INFORMATION START

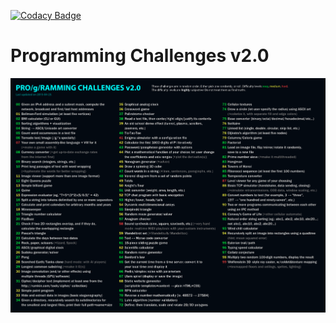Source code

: [![Codacy Badge](https://api.codacy.com/project/badge/Grade/0957403264f64afc97dc5fbc991ea644)](https://www.codacy.com/app/Agrendalath/Programming-Challenges-v2-0?utm_source=github.com&amp;utm_medium=referral&amp;utm_content=Agrendalath/Programming-Challenges-v2.0&amp;utm_campaign=Badge_Grade)

# Programming Challenges v2.0

![alt tag](https://raw.githubusercontent.com/Agrendalath/Programming-Challenges-v2.0/master/challenges.png)
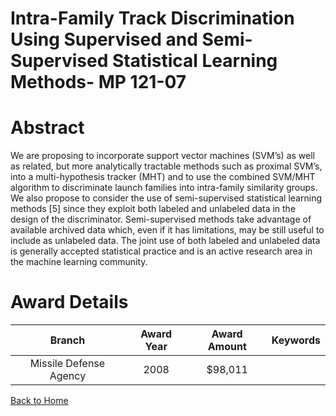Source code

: 
Intra-Family Track Discrimination Using Supervised and Semi-Supervised Statistical Learning Methods- MP 121-07
==============================================================================================================

# Abstract


We are proposing to incorporate support vector machines (SVM’s) as well as related, but more analytically tractable methods such as proximal SVM’s, into a multi-hypothesis tracker (MHT) and to use the combined SVM/MHT algorithm to discriminate launch families into intra-family similarity groups.  We also propose to consider the use of semi-supervised statistical learning methods [5] since they exploit both labeled and unlabeled data in the design of the discriminator.  Semi-supervised methods take advantage of available archived data which, even if it has limitations, may be still useful to include as unlabeled data.  The joint use of both labeled and unlabeled data is generally accepted statistical practice and is an active research area in the machine learning community.  

# Award Details

|Branch|Award Year|Award Amount|Keywords|
| :---: | :---: | :---: | :---: |
|Missile Defense Agency|2008|$98,011||
  
  


[Back to Home](https://github.com/chrischow/dod_sbir_awards/CC/#1131)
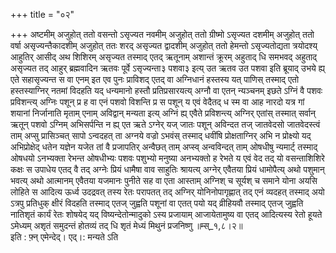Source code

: +++
title = "०२"

+++
अष्टमीम् अजुहोत् ततो वसन्तो ऽसृज्यत नवमीम् अजुहोत् ततो ग्रीष्मो ऽसृज्यत दशमीम् अजुहोत् ततो वर्षा असृज्यन्तैकादशीम् अजुहोत् ततः शरद् असृज्यत द्वादशीम् अजुहोत् ततो हेमन्तो ऽसृज्यतोद्यता त्रयोदश्य् आहुतिर् आसीद् अथ शिशिरम् असृज्यत तस्माद् एतद् ऋतूनाम् अशान्तं क्रूरम् अहुताद् धि समभवद् अहुताद् असृज्यत तद् आहुर् ब्रह्मवादिन ऋतवः पूर्वे ऽसृज्यन्ता३ पशवा३ इत्य् उत ऋतव उत पशवा इति ब्रूयाद् उभये ह्य् एते सहासृज्यन्त स वा एनम् इत एव पुनः प्राविशद् एतद् वा अग्निधानं हस्तस्य यत् पाणिस् तस्माद् एतो हस्तस्याग्निर् नतमां विदहति यद् धन्यमानो हस्तौ प्रतिप्रसारयत्य् अग्नौ वा एतन् न्यञ्चनम् इछते ऽग्निं वै पशवः प्रविशन्त्य् अग्निः पशून् प्र ह वा एनं पशवो विशन्ति प्र स पशून् य एवं वेदैतद् ध स्म वा आह नारदो यत्र गां शयानां निर्जानाति मृताम् एनाम् अविद्वान् मन्यता इत्य् अग्निं ह्य् एवैते प्रविशन्त्य् अग्निर् एतांस् तस्मात् सर्वान् ऋतून् पशवो ऽग्निम् अभिसर्पन्ति न ह्य् एत ऋते ऽग्नेर् यज् जातः पशून् अविन्दत तज् जातवेदसो जातवेदस्त्वं ताम् अप्सु प्रासिञ्चत् सापो ऽन्वदहत् ता अग्नये वज्रो ऽभवंस् तस्माद् धवींषि प्रोक्षताग्निर् अभि न प्रोक्ष्यो यद् अभिप्रोक्षेद् धतेन यज्ञेन यजेत तां वै प्रजापतिर् अन्वैछत् ताम् अप्स्व् अन्वविन्दत् ताम् ओषधीषु न्यमार्ट् तस्माद् ओषधयो ऽनभ्यक्ता रेभन्त ओषधीभ्यः पशवः पशुभ्यो मनुष्या अनभ्यक्तो ह रेभते य एवं वेद तद् यो वसन्ताशिशिरे कक्षः स उपाधेय एतद् वै तद् अग्नेः प्रियं धामैषा वाव साहुतिः श्रायत्य् अग्नेर् एवैतया प्रियं धामोपैत्य् अथो पशुमान् भवत्य् अथो आत्मानम् एवैतया यजमानः पुनीते सह वा एता आस्ताम् अग्निश् च सूर्यश् च समाने योना अयसि लोहिते स आदित्य ऊर्ध्व उदद्रवत् तस्य रेतः परापतत् तद् अग्निर् योनिनोपागृह्णात् तद् एनं व्यदहत् तस्माद् अयो ऽत्रपु प्रतिधुक् क्षीरं विदहति तस्माद् एतज् जुह्वति पशूनां वा एतत् पयो यद् व्रीहियवौ तस्माद् एतज् जुह्वति नातिशृतं कार्यं रेतः शोषयेद् यद् विष्यन्देतोन्मादुको ऽस्य प्रजायाम् आजायेतामुष्य वा एतद् आदित्यस्य रेतो हूयते ऽमेध्यम् अशृतं समुदन्तं होतव्यं तद् धि शृतं मेध्यं मिथुनं प्रजनिष्णु ॥म्स्_१,८।२॥  
इति : फ़्न् एमेन्देद्। एद्।: मन्यते ऽति  
    
  
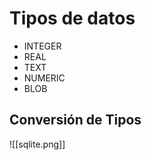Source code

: 

# Tipos de datos

- INTEGER
- REAL
- TEXT
- NUMERIC
- BLOB

## Conversión de Tipos

![[sqlite.png]]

INFORMATION END

YOUR OBJECTIVE: Show each line from the material above where the string "Programming" can be found.

OUTPUT:
: [![Codacy Badge](https://api.codacy.com/project/badge/Grade/0957403264f64afc97dc5fbc991ea644)](https://www.codacy.com/app/Agrendalath/Programming-Challenges-v2-0?utm_source=github.com&amp;utm_medium=referral&amp;utm_content=Agrendalath/Programming-Challenges-v2.0&amp;utm_campaign=Badge_Grade)
# Programming Challenges v2.0
![alt tag](https://raw.githubusercontent.com/Agrendalath/Programming-Challenges-v2.0/master/challenges.png)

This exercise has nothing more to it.